Scripting with PowerShell and Storage Spaces Direct performance history
In Windows Server 2019, Storage Spaces Direct records and stores extensive performance history for virtual machines, servers, drives, volumes, network adapters, and more. Performance history is easy to query and process in PowerShell so you can quickly go from raw data to actual answers to questions like:
- Were there any CPU spikes last week?
- Is any physical disk exhibiting abnormal latency?
- Which VMs are consuming the most storage IOPS right now?
- Is my network bandwidth saturated?
- When will this volume run out of free space?

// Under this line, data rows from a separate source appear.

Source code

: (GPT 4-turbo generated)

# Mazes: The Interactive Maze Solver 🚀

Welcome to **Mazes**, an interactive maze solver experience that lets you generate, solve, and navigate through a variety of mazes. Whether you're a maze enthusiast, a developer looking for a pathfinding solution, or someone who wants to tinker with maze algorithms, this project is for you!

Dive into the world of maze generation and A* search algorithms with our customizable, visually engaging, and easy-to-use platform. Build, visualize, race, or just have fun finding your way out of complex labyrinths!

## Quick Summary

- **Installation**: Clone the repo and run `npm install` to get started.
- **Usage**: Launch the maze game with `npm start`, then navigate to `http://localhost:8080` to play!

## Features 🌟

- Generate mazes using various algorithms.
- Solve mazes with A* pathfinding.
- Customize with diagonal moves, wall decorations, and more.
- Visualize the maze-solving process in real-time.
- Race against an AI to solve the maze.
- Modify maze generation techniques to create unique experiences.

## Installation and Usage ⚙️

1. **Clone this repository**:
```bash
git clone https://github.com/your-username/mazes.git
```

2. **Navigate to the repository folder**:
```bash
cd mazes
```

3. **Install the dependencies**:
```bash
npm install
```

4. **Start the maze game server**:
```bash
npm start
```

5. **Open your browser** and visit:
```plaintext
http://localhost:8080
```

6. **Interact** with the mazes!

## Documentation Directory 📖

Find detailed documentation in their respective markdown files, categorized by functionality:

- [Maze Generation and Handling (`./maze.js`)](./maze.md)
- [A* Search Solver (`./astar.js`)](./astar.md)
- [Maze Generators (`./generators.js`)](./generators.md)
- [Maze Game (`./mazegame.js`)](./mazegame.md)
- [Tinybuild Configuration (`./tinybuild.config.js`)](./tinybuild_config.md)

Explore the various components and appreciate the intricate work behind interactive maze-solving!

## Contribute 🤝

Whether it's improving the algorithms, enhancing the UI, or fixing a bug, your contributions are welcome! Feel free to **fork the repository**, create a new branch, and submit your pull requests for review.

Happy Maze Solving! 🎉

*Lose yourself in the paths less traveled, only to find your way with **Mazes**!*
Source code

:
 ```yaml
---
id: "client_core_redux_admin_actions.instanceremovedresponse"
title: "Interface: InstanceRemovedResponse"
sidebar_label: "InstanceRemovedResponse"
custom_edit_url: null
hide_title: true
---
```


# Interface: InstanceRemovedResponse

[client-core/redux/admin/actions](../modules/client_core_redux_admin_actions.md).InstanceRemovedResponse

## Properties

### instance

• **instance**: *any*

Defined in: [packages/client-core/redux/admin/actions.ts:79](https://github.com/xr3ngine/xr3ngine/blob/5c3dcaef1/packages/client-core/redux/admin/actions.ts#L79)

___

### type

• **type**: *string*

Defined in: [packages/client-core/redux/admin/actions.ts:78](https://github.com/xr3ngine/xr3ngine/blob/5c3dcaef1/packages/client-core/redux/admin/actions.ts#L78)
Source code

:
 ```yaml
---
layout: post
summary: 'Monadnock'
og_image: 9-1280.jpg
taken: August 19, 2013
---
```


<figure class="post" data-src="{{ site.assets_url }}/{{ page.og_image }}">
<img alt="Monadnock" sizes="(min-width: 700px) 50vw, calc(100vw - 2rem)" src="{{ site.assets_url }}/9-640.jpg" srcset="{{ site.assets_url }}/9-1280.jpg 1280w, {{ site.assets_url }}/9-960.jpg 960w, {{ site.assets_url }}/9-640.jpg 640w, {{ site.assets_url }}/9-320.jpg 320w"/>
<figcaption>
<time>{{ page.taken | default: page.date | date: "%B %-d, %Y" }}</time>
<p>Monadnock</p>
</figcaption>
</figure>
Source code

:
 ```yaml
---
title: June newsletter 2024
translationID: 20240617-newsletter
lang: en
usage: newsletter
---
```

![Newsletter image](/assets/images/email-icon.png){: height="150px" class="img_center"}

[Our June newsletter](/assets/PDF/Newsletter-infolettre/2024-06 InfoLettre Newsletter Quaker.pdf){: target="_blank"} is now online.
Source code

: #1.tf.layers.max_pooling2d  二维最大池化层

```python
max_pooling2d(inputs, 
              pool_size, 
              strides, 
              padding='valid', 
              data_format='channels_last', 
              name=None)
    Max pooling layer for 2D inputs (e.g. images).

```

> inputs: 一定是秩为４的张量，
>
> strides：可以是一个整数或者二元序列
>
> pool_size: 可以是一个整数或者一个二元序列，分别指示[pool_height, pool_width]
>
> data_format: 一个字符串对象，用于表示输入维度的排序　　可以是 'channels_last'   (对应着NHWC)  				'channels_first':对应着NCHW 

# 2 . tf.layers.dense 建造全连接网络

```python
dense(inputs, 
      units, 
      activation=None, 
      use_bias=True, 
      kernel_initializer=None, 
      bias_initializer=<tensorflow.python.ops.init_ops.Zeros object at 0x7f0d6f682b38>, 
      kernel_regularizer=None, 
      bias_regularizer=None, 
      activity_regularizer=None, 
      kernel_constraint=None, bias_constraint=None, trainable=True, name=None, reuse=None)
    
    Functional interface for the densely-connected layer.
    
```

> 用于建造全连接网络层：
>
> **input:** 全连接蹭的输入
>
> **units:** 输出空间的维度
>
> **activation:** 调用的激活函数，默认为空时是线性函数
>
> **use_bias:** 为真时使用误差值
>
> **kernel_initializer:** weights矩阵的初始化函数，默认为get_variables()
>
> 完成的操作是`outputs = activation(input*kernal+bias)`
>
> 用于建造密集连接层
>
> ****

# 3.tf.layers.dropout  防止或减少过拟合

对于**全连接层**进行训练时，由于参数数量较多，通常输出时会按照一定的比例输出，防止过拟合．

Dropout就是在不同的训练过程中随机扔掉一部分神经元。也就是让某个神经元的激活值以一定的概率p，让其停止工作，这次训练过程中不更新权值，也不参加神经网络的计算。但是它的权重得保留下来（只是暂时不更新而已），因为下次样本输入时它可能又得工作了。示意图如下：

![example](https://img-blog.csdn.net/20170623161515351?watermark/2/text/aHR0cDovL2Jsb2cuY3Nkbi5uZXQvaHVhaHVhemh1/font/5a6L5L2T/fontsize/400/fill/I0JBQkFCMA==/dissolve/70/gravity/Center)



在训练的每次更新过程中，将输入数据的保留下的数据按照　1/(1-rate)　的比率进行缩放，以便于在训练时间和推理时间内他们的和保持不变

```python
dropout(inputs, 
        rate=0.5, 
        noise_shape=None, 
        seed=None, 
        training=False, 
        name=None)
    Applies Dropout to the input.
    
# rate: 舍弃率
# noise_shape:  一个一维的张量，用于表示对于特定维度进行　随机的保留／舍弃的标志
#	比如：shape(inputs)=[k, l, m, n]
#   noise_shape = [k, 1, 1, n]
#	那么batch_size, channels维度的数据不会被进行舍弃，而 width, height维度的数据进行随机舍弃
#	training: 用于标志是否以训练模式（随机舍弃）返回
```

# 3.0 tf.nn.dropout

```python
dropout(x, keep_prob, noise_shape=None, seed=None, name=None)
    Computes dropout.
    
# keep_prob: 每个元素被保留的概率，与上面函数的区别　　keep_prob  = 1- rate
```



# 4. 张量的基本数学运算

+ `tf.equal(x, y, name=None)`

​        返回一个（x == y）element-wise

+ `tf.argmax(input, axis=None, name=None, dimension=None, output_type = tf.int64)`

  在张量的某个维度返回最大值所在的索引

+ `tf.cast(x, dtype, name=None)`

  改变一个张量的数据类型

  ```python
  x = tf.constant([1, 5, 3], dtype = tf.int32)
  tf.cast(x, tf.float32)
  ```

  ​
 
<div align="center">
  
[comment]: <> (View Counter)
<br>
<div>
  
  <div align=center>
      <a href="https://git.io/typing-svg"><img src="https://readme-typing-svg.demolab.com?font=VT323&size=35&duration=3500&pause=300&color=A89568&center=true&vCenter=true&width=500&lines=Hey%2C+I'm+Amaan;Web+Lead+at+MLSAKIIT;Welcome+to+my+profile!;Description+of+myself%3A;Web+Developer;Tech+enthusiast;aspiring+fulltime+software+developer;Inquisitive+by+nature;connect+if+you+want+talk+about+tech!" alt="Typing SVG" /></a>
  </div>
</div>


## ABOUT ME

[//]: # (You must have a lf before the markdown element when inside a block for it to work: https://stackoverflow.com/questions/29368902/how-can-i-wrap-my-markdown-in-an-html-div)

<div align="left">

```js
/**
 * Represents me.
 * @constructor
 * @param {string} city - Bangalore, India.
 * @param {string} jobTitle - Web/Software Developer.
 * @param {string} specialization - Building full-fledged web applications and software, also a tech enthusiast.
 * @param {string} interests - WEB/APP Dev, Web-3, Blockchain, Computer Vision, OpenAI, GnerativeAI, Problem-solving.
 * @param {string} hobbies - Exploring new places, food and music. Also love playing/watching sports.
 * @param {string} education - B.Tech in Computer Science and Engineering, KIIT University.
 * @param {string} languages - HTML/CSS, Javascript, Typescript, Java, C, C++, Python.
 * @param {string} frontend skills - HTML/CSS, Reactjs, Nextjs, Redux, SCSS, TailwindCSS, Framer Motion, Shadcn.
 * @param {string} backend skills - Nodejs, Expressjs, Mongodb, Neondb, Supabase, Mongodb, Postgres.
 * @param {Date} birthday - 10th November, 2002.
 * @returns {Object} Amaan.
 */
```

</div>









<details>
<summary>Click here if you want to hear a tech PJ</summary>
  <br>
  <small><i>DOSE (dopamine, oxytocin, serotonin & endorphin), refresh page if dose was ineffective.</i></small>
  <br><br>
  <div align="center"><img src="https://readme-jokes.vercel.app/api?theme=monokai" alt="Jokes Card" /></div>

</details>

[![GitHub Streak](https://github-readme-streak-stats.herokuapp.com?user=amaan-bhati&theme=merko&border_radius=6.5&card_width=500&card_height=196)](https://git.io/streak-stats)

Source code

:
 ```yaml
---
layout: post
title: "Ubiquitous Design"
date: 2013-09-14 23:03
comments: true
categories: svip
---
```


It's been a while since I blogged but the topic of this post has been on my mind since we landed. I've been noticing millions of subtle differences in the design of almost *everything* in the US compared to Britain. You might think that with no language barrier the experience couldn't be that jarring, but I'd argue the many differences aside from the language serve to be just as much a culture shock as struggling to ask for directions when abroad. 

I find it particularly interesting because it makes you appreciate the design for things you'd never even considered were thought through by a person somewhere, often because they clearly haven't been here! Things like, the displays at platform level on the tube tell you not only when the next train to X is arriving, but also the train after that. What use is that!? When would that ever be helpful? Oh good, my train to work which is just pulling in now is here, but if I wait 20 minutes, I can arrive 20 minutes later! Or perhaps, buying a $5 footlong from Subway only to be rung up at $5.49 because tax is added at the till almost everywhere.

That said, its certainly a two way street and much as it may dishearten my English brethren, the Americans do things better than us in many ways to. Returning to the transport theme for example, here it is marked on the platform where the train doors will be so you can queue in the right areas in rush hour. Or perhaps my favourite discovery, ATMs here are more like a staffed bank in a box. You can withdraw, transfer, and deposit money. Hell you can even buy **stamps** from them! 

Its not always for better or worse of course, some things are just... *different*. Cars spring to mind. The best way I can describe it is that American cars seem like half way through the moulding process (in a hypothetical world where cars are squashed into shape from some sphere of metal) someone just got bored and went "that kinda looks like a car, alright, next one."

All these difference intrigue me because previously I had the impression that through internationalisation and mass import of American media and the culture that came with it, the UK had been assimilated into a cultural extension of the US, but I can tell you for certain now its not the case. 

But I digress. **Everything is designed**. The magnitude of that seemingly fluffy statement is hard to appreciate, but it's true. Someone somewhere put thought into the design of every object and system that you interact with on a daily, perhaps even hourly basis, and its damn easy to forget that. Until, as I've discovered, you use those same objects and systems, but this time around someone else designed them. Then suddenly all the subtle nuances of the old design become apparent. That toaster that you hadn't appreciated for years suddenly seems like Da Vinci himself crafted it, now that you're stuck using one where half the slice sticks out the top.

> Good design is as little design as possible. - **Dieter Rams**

- In the past month, which VMs used the most memory?
The Get-ClusterPerf
cmdlet is built for scripting. It accepts input from cmdlets like Get-VM
or Get-PhysicalDisk
by the pipeline to handle association, and you can pipe its output into utility cmdlets like Sort-Object
, Where-Object
, and Measure-Object
to quickly compose powerful queries.
This topic provides and explains 6 sample scripts that answer the 6 questions above. They present patterns you can apply to find peaks, find averages, plot trend lines, run outlier detection, and more, across a variety of data and timeframes. They are provided as free starter code for you to copy, extend, and reuse.
Note
For brevity, the sample scripts omit things like error handling that you might expect of high-quality PowerShell code. They are intended primarily for inspiration and education rather than production use.
Sample 1: CPU, I see you!
This sample uses the ClusterNode.Cpu.Usage
series from the LastWeek
timeframe to show the maximum ("high water mark"), minimum, and average CPU usage for every server in the cluster. It also does simple quartile analysis to show how many hours CPU usage was over 25%, 50%, and 75% in the last 8 days.
Screenshot
In the screenshot below, we see that Server-02 had an unexplained spike last week:
How it works
The output from Get-ClusterPerf
pipes nicely into the built-in Measure-Object
cmdlet, we just specify the Value
property. With its -Maximum
, -Minimum
, and -Average
flags, Measure-Object
gives us the first three columns almost for free. To do the quartile analysis, we can pipe to Where-Object
and count how many values were -Gt
(greater than) 25, 50, or 75. The last step is to beautify with Format-Hours
and Format-Percent
helper functions – certainly optional.
Script
Here's the script:
Function Format-Hours {
Param (
$RawValue
)
# Weekly timeframe has frequency 15 minutes = 4 points per hour
[Math]::Round($RawValue/4)
}
Function Format-Percent {
Param (
$RawValue
)
[String][Math]::Round($RawValue) + " " + "%"
}
$Output = Get-ClusterNode | ForEach-Object {
$Data = $_ | Get-ClusterPerf -ClusterNodeSeriesName "ClusterNode.Cpu.Usage" -TimeFrame "LastWeek"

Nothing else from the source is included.